May 4, 2015

Deep Dive Into Databricks’ Big Speedup Plans for Apache Spark

Alex Woodie

Apache Spark rose to prominence within the Hadoop world as a faster and easier to use alternative to MapReduce. But as fast as Spark is today, it won’t hold a candle to future versions of Spark that the folks at Databricks are now developing.

Last week Databricks shared its development roadmap for Spark with the world. The company has near-term and long-term plans to boost the performance of the platform; the plans are grouped into something called Project Tungsten.

In a telephone briefing, Databricks co-founder Reynold Xin gave Datanami the low-down on the changes coming to Spark, why they’re necessary in light of enhancements made to the underlying hardware, and how they’ll impact Spark users.

One of the first changes that Databricks has planned is to improve how Spark utilizes memory. As a Java program, Spark currently relies on the underlying Java Virtual Machine (JVM) container–as well as the JVM’s garbage collection routines–to manage the memory that applications need.

While this approach works and keeps Spark programmers out of the memory management business (which can be quite tedious), the folks at Databricks feel that, going forward, the JVM and its associated garbage collection routines will be too computationally expensive to continue to use in the long run.

“So what we’re doing as part of the Tungsten initiative is to sidestep the JVM garbage collection and try to manage memory efficiently ourselves,” Xin says. “We don’t want the overhead of garbage collection, and in particular we don’t want our users to worry about the overhead and having to trim them.”

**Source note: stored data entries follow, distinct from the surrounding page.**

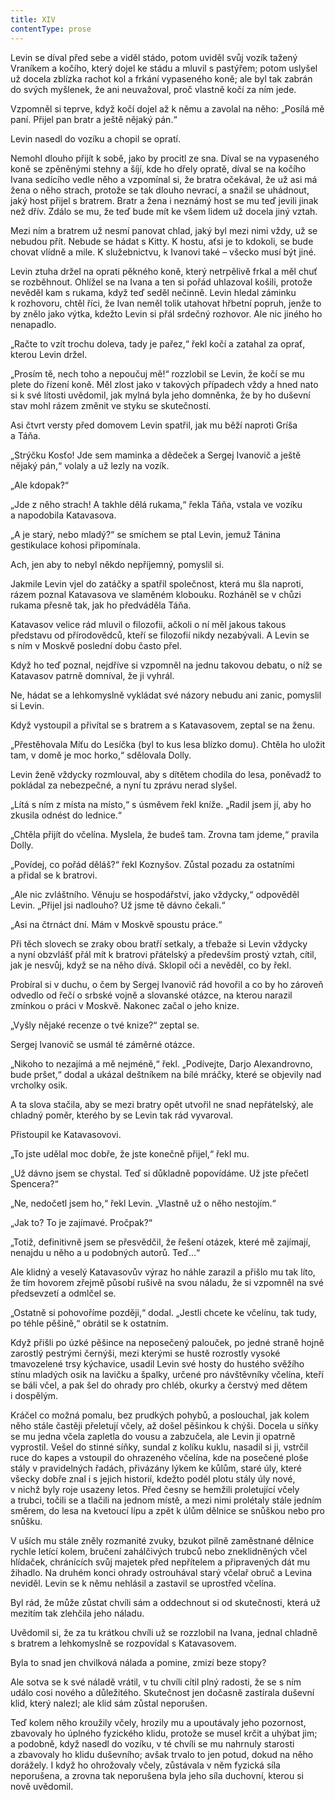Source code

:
 ```yaml
---
title: XIV
contentType: prose
---
```


Levin se díval před sebe a viděl stádo, potom uviděl svůj vozík tažený Vraníkem a kočího, který dojel ke stádu a mluvil s pastýřem; potom uslyšel už docela zblízka rachot kol a frkání vypaseného koně; ale byl tak zabrán do svých myšlenek, že ani neuvažoval, proč vlastně kočí za ním jede.

Vzpomněl si teprve, když kočí dojel až k němu a zavolal na něho: „Posílá mě paní. Přijel pan bratr a ještě nějaký pán.“

Levin nasedl do vozíku a chopil se opratí.

Nemohl dlouho přijít k sobě, jako by procitl ze sna. Díval se na vypaseného koně se zpěněnými stehny a šíjí, kde ho dřely opratě, díval se na kočího Ivana sedícího vedle něho a vzpomínal si, že bratra očekával, že už asi má žena o něho strach, protože se tak dlouho nevrací, a snažil se uhádnout, jaký host přijel s bratrem. Bratr a žena i neznámý host se mu teď jevili jinak než dřív. Zdálo se mu, že teď bude mít ke všem lidem už docela jiný vztah.

Mezi ním a bratrem už nesmí panovat chlad, jaký byl mezi nimi vždy, už se nebudou přít. Nebude se hádat s Kitty. K hostu, aťsi je to kdokoli, se bude chovat vlídně a mile. K služebnictvu, k Ivanovi také – všecko musí být jiné.

Levin ztuha držel na oprati pěkného koně, který netrpělivě frkal a měl chuť se rozběhnout. Ohlížel se na Ivana a ten si pořád uhlazoval košili, protože nevěděl kam s rukama, když teď seděl nečinně. Levin hledal záminku k rozhovoru, chtěl říci, že Ivan neměl tolik utahovat hřbetní popruh, jenže to by znělo jako výtka, kdežto Levin si přál srdečný rozhovor. Ale nic jiného ho nenapadlo.

„Račte to vzít trochu doleva, tady je pařez,“ řekl kočí a zatahal za oprať, kterou Levin držel.

„Prosím tě, nech toho a nepoučuj mě!“ rozzlobil se Levin, že kočí se mu plete do řízení koně. Měl zlost jako v takových případech vždy a hned nato si k své lítosti uvědomil, jak mylná byla jeho domněnka, že by ho duševní stav mohl rázem změnit ve styku se skutečností.

Asi čtvrt versty před domovem Levin spatřil, jak mu běží naproti Gríša a Táňa.

„Strýčku Kosťo! Jde sem maminka a dědeček a Sergej Ivanovič a ještě nějaký pán,“ volaly a už lezly na vozík.

„Ale kdopak?“

„Jde z něho strach! A takhle dělá rukama,“ řekla Táňa, vstala ve vozíku a napodobila Katavasova.

„A je starý, nebo mladý?“ se smíchem se ptal Levin, jemuž Tánina gestikulace kohosi připomínala.

Ach, jen aby to nebyl někdo nepříjemný, pomyslil si.

Jakmile Levin vjel do zatáčky a spatřil společnost, která mu šla naproti, rázem poznal Katavasova ve slaměném klobouku. Rozháněl se v chůzi rukama přesně tak, jak ho předváděla Táňa.

Katavasov velice rád mluvil o filozofii, ačkoli o ní měl jakous takous představu od přírodovědců, kteří se filozofií nikdy nezabývali. A Levin se s ním v Moskvě poslední dobu často přel.

Když ho teď poznal, nejdříve si vzpomněl na jednu takovou debatu, o níž se Katavasov patrně domníval, že ji vyhrál.

Ne, hádat se a lehkomyslně vykládat své názory nebudu ani zanic, pomyslil si Levin.

Když vystoupil a přivítal se s bratrem a s Katavasovem, zeptal se na ženu.

„Přestěhovala Míťu do Lesíčka (byl to kus lesa blízko domu). Chtěla ho uložit tam, v domě je moc horko,“ sdělovala Dolly.

Levin ženě vždycky rozmlouval, aby s dítětem chodila do lesa, poněvadž to pokládal za nebezpečné, a nyní tu zprávu nerad slyšel.

„Lítá s ním z místa na místo,“ s úsměvem řekl kníže. „Radil jsem jí, aby ho zkusila odnést do lednice.“

„Chtěla přijít do včelína. Myslela, že budeš tam. Zrovna tam jdeme,“ pravila Dolly.

„Povídej, co pořád děláš?“ řekl Koznyšov. Zůstal pozadu za ostatními a přidal se k bratrovi.

„Ale nic zvláštního. Věnuju se hospodářství, jako vždycky,“ odpověděl Levin. „Přijel jsi nadlouho? Už jsme tě dávno čekali.“

„Asi na čtrnáct dní. Mám v Moskvě spoustu práce.“

Při těch slovech se zraky obou bratří setkaly, a třebaže si Levin vždycky a nyní obzvlášť přál mít k bratrovi přátelský a především prostý vztah, cítil, jak je nesvůj, když se na něho dívá. Sklopil oči a nevěděl, co by řekl.

Probíral si v duchu, o čem by Sergej Ivanovič rád hovořil a co by ho zároveň odvedlo od řečí o srbské vojně a slovanské otázce, na kterou narazil zmínkou o práci v Moskvě. Nakonec začal o jeho knize.

„Vyšly nějaké recenze o tvé knize?“ zeptal se.

Sergej Ivanovič se usmál té záměrné otázce.

„Nikoho to nezajímá a mě nejméně,“ řekl. „Podívejte, Darjo Alexandrovno, bude pršet,“ dodal a ukázal deštníkem na bílé mráčky, které se objevily nad vrcholky osik.

A ta slova stačila, aby se mezi bratry opět utvořil ne snad nepřátelský, ale chladný poměr, kterého by se Levin tak rád vyvaroval.

Přistoupil ke Katavasovovi.

„To jste udělal moc dobře, že jste konečně přijel,“ řekl mu.

„Už dávno jsem se chystal. Teď si důkladně popovídáme. Už jste přečetl Spencera?“

„Ne, nedočetl jsem ho,“ řekl Levin. „Vlastně už o něho nestojím.“

„Jak to? To je zajímavé. Pročpak?“

„Totiž, definitivně jsem se přesvědčil, že řešení otázek, které mě zajímají, nenajdu u něho a u podobných autorů. Teď…“

Ale klidný a veselý Katavasovův výraz ho náhle zarazil a přišlo mu tak líto, že tím hovorem zřejmě působí rušivě na svou náladu, že si vzpomněl na své předsevzetí a odmlčel se.

„Ostatně si pohovoříme později,“ dodal. „Jestli chcete ke včelínu, tak tudy, po téhle pěšině,“ obrátil se k ostatním.

Když přišli po úzké pěšince na neposečený palouček, po jedné straně hojně zarostlý pestrými černýši, mezi kterými se hustě rozrostly vysoké tmavozelené trsy kýchavice, usadil Levin své hosty do hustého svěžího stínu mladých osik na lavičku a špalky, určené pro návštěvníky včelína, kteří se báli včel, a pak šel do ohrady pro chléb, okurky a čerstvý med dětem i dospělým.

Kráčel co možná pomalu, bez prudkých pohybů, a poslouchal, jak kolem něho stále častěji přeletují včely, až došel pěšinkou k chýši. Docela u síňky se mu jedna včela zapletla do vousu a zabzučela, ale Levin ji opatrně vyprostil. Vešel do stinné síňky, sundal z kolíku kuklu, nasadil si ji, vstrčil ruce do kapes a vstoupil do ohrazeného včelína, kde na posečené ploše stály v pravidelných řadách, přivázány lýkem ke kůlům, staré úly, které všecky dobře znal i s jejich historií, kdežto podél plotu stály úly nové, v nichž byly roje usazeny letos. Před česny se hemžili proletující včely a trubci, točili se a tlačili na jednom místě, a mezi nimi prolétaly stále jedním směrem, do lesa na kvetoucí lípu a zpět k úlům dělnice se snůškou nebo pro snůšku.

V uších mu stále zněly rozmanité zvuky, bzukot pilně zaměstnané dělnice rychle letící kolem, bručení zahálčivých trubců nebo zneklidněných včel hlídaček, chránících svůj majetek před nepřítelem a připravených dát mu žihadlo. Na druhém konci ohrady ostrouhával starý včelař obruč a Levina neviděl. Levin se k němu nehlásil a zastavil se uprostřed včelína.

Byl rád, že může zůstat chvíli sám a oddechnout si od skutečnosti, která už mezitím tak zlehčila jeho náladu.

Uvědomil si, že za tu krátkou chvíli už se rozzlobil na Ivana, jednal chladně s bratrem a lehkomyslně se rozpovídal s Katavasovem.

Byla to snad jen chvilková nálada a pomine, zmizí beze stopy?

Ale sotva se k své náladě vrátil, v tu chvíli cítil plný radosti, že se s ním událo cosi nového a důležitého. Skutečnost jen dočasně zastírala duševní klid, který nalezl; ale klid sám zůstal neporušen.

Teď kolem něho kroužily včely, hrozily mu a upoutávaly jeho pozornost, zbavovaly ho úplného fyzického klidu, protože se musel krčit a uhýbat jim; a podobně, když nasedl do vozíku, v té chvíli se mu nahrnuly starosti a zbavovaly ho klidu duševního; avšak trvalo to jen potud, dokud na něho dorážely. I když ho ohrožovaly včely, zůstávala v něm fyzická síla neporušena, a zrovna tak neporušena byla jeho síla duchovní, kterou si nově uvědomil.
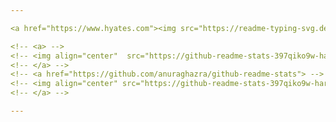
 ```yaml
---

<a href="https://www.hyates.com"><img src="https://readme-typing-svg.demolab.com?font=Fira+Code&size=20&duration=1000&color=66b2ff&multiline=true&repeat=false&random=false&width=435&height=110&lines=I'm+Harry;Frontend+Developer;Focused+on+learning+JS%2C+TS+%26+React;Portfolio%3A+hyates.com" alt="Typing SVG" /></a>

<!-- <a> -->
<!-- <img align="center"  src="https://github-readme-stats-397qiko9w-harry-yates.vercel.app/api?username=Harry-Yates&show_icons=true&count_private=true&theme=transparent&title_color=601eff&text_color=601eff&icon_color=601eff&hide_border=true&border_color=faf3f1" width="500" height="auto"/>  -->
<!-- </a> -->
<!-- <a href="https://github.com/anuraghazra/github-readme-stats"> -->
<!-- <img align="center" src="https://github-readme-stats-397qiko9w-harry-yates.vercel.app/api/top-langs/?username=Harry-Yates&layout=compact/&theme=transparent&title_color=601eff&text_color=601eff&icon_color=601eff&hide_border=true&border_color=faf3f1" width="241" height="auto"/> -->
<!-- </a> -->

---
```



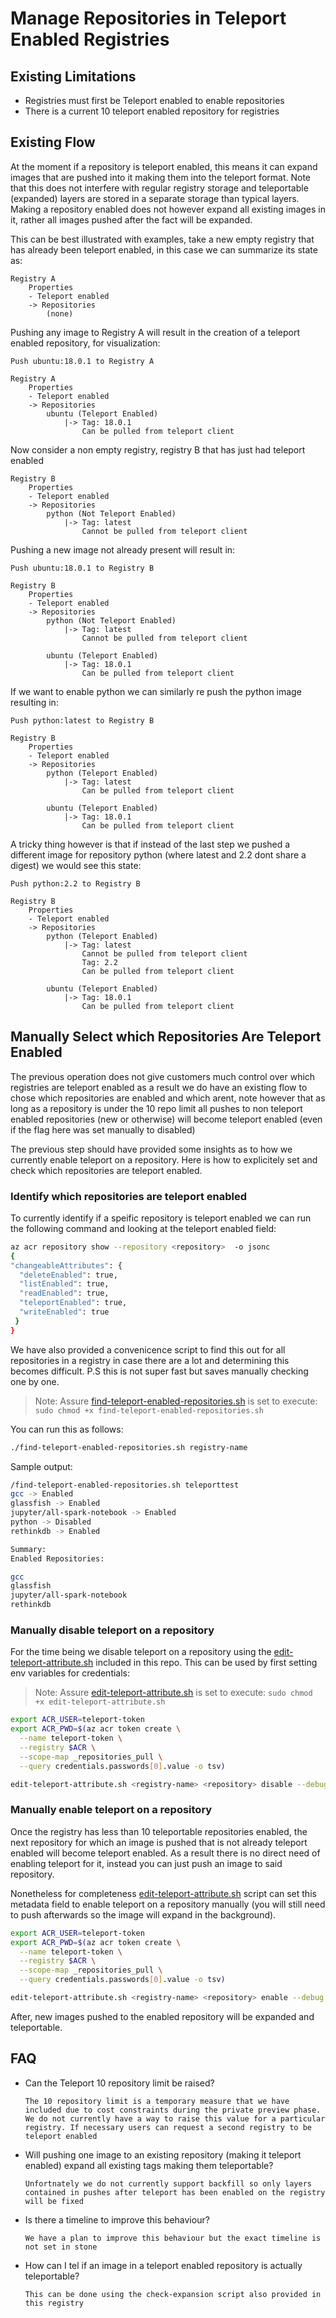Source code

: # Manage Repositories in Teleport Enabled Registries

## Existing Limitations
- Registries must first be Teleport enabled to enable repositories
- There is a current 10 teleport enabled repository for registries 

## Existing Flow

At the moment if a repository is teleport enabled, this means it can expand images that are pushed into it making them into the teleport format. Note that this does not interfere with regular registry storage and teleportable (expanded) layers are stored in a separate  storage than typical layers. Making a repository enabled does not however expand all existing images in it, rather all images pushed after the fact will be expanded. 

This can be best illustrated with examples, take a new empty registry that has already been teleport enabled, in this case we can summarize its state as:

    Registry A
        Properties
        - Teleport enabled
        -> Repositories 
            (none)
        

Pushing any image to Registry A will result in the creation of a teleport enabled repository, for visualization:

    Push ubuntu:18.0.1 to Registry A

    Registry A
        Properties
        - Teleport enabled
        -> Repositories 
            ubuntu (Teleport Enabled)
                |-> Tag: 18.0.1 
                    Can be pulled from teleport client


Now consider a non empty registry, registry B that has just had teleport enabled

    Registry B
        Properties
        - Teleport enabled
        -> Repositories 
            python (Not Teleport Enabled)
                |-> Tag: latest
                    Cannot be pulled from teleport client

Pushing a new image not already present will result in:

    Push ubuntu:18.0.1 to Registry B

    Registry B
        Properties
        - Teleport enabled
        -> Repositories 
            python (Not Teleport Enabled)
                |-> Tag: latest
                    Cannot be pulled from teleport client

            ubuntu (Teleport Enabled)
                |-> Tag: 18.0.1 
                    Can be pulled from teleport client

If we want to enable python we can similarly re push the python image resulting in:

    Push python:latest to Registry B

    Registry B
        Properties
        - Teleport enabled
        -> Repositories 
            python (Teleport Enabled)
                |-> Tag: latest
                    Can be pulled from teleport client

            ubuntu (Teleport Enabled)
                |-> Tag: 18.0.1 
                    Can be pulled from teleport client

A tricky thing however is that if instead of the last step we pushed a different image for repository python (where latest and 2.2 dont share a digest) we would see this state:


    Push python:2.2 to Registry B

    Registry B
        Properties
        - Teleport enabled
        -> Repositories 
            python (Teleport Enabled)
                |-> Tag: latest
                    Cannot be pulled from teleport client
                    Tag: 2.2
                    Can be pulled from teleport client

            ubuntu (Teleport Enabled)
                |-> Tag: 18.0.1 
                    Can be pulled from teleport client

 
## Manually Select which Repositories Are Teleport Enabled

The previous operation does not give customers much control over which registries are teleport enabled as a result we do have an existing flow to chose which repositories are enabled and which arent, note however that as long as a repository is under the 10 repo limit all pushes to non teleport enabled repositories (new or otherwise) will become teleport enabled (even if the flag here was set manually to disabled)

The previous step should have provided some insights as to how we currently enable teleport on a repository. Here is how to explicitely set and check which repositories are teleport enabled.

### Identify which repositories are teleport enabled

To currently identify if a speific repository is teleport enabled we can run the following command and looking at the teleport enabled field:

```bash
az acr repository show --repository <repository>  -o jsonc
{
"changeableAttributes": {
  "deleteEnabled": true,
  "listEnabled": true,
  "readEnabled": true,
  "teleportEnabled": true,
  "writeEnabled": true
 }
}
```

We have also provided a convenicence script to find this out for all repositories in a registry in case there are a lot and determining this becomes difficult. P.S this is not super fast but saves manually checking one by one.

> Note: Assure [find-teleport-enabled-repositories.sh](./find-teleport-enabled-repositories.sh) is set to execute: `sudo chmod +x find-teleport-enabled-repositories.sh`

You can run this as follows:

```bash
./find-teleport-enabled-repositories.sh registry-name
```

Sample output:
```bash
/find-teleport-enabled-repositories.sh teleporttest
gcc -> Enabled
glassfish -> Enabled
jupyter/all-spark-notebook -> Enabled
python -> Disabled
rethinkdb -> Enabled

Summary:
Enabled Repositories:

gcc
glassfish
jupyter/all-spark-notebook
rethinkdb

```




### Manually disable teleport on a repository

For the time being we disable teleport on a repository using the [edit-teleport-attribute.sh](./edit-teleport-attribute.sh)  included in this repo. This can be used by first setting env variables for credentials:

> Note: Assure [edit-teleport-attribute.sh](./edit-teleport-attribute.sh) is set to execute: `sudo chmod +x edit-teleport-attribute.sh`

```bash
export ACR_USER=teleport-token
export ACR_PWD=$(az acr token create \
  --name teleport-token \
  --registry $ACR \
  --scope-map _repositories_pull \
  --query credentials.passwords[0].value -o tsv)

edit-teleport-attribute.sh <registry-name> <repository> disable --debug
```

### Manually enable teleport on a repository

Once the registry has less than 10 teleportable repositories enabled, the next repository for which an image is pushed that is not already teleport enabled will become teleport enabled. As a result there is no direct need of enabling teleport for it, instead you can just push an image to said repository. 

Nonetheless for completeness [edit-teleport-attribute.sh](./edit-teleport-attribute.sh)  script can set this metadata field to enable teleport on a repository manually (you will still need to push afterwards so the image will expand in the background).

```bash
export ACR_USER=teleport-token
export ACR_PWD=$(az acr token create \
  --name teleport-token \
  --registry $ACR \
  --scope-map _repositories_pull \
  --query credentials.passwords[0].value -o tsv)

edit-teleport-attribute.sh <registry-name> <repository> enable --debug
```

After, new images pushed to the enabled repository will be expanded and teleportable.

## FAQ

 - Can the Teleport 10 repository limit be raised?

    ``` The 10 repository limit is a temporary measure that we have included due to cost constraints during the private preview phase. We do not currently have a way to raise this value for a particular registry. If necessary users can request a second registry to be teleport enabled ```

 - Will pushing one image to an existing repository (making it teleport enabled) expand all existing tags making them teleportable?

     ``` Unfortnately we do not currently support backfill so only layers contained in pushes after teleport has been enabled on the registry will be fixed ```

 - Is there a timeline to improve this behaviour?

   ``` We have a plan to improve this behaviour but the exact timeline is not set in stone ```

 - How can I tel if an image in a teleport enabled repository is actually teleportable?

   ``` This can be done using the check-expansion script also provided in this registry ```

Databricks is planning two ways to improve the memory management of Spark under the Tungsten initiative. The first involves letting Spark pre-allocate a large chunk of space in the JVM’s managed memory for applications. While this doesn’t get the JVM out of the memory management business for Spark apps, it should bring incremental improvements, because the JVM is only managing one (large) object, instead of many objects, Xin explains.

The second plan is to bypass the JVM completely and go entirely off-heap with Spark’s memory management, an approach that will get Spark closer to bare metal, but also test the skills of the Spark developers at Databricks and the Apache Software Foundation. “I think this is the optimum approach in the long run,” Xin says, “but it’s a riskier approach because it’s relatively untested. You need to worry about whole new things.”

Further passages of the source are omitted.